I'd encourage you to read this article about copy protection from "the horse's mouth"

http://www.dishnetwork.com/content/faq/copy_protection/


----------



## jumpyg2 (Jan 24, 2006)

Sounds like you can burn a program from the DVR onto a disc, but it somehow is magically deleted from the DVR at the same time. Is there really such a DVD recorder, or is this theoretical?


----------



## Joeactsii (Dec 20, 2007)

On a similar note, how do you transfer something from your reciever to your computer? Is it possible?


----------



## James Long (Apr 17, 2003)

The same way you transfer it to DVD ... connect AV cables (or S-Video or component if your capture card allows) between the receiver and computer ... press record on the computer and play on the receiver.

Simple enough! 

If you have a card that supports HDMI it would also have to support HDCP and any DRM rules assigned to the channel/content as noted in the link in the post above. (Move not copy on protected content.)

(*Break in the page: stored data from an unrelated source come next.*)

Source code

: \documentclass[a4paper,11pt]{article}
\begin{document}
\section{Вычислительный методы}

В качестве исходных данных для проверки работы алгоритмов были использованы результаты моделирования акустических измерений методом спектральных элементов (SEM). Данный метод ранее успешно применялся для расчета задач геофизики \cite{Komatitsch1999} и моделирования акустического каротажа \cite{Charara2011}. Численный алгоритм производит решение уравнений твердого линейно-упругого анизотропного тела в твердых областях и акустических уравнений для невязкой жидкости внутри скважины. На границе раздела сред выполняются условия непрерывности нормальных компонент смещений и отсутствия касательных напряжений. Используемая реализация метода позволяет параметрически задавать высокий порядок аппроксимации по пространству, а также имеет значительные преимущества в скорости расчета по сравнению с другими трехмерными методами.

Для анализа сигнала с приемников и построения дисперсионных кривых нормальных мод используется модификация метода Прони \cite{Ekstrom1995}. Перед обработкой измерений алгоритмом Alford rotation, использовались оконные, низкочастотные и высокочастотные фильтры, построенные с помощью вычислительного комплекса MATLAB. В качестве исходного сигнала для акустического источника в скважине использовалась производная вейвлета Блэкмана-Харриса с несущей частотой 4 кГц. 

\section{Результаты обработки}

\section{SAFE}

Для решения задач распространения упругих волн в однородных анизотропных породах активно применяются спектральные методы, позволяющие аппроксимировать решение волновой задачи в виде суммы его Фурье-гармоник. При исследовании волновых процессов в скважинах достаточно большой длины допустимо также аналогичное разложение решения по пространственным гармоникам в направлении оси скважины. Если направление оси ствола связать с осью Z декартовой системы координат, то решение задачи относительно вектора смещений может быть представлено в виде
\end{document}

But as noted at the top ... copy protected content may not be able to be dubbed.


----------



## Joeactsii (Dec 20, 2007)

I mean is there a way to transfer shows I have already on my DVR right to the computer. Is the only way to play a record it at the same time?


----------



## James Long (Apr 17, 2003)

Yes. Play and record. DISH does not support digital transfer of the files.

(And while some may figure out how to do that via extraordinary means, we don't discuss such hacking and bypassing of DRM/content protection here at DBSTalk.)


----------



## Joeactsii (Dec 20, 2007)

Okay, thank you.


----------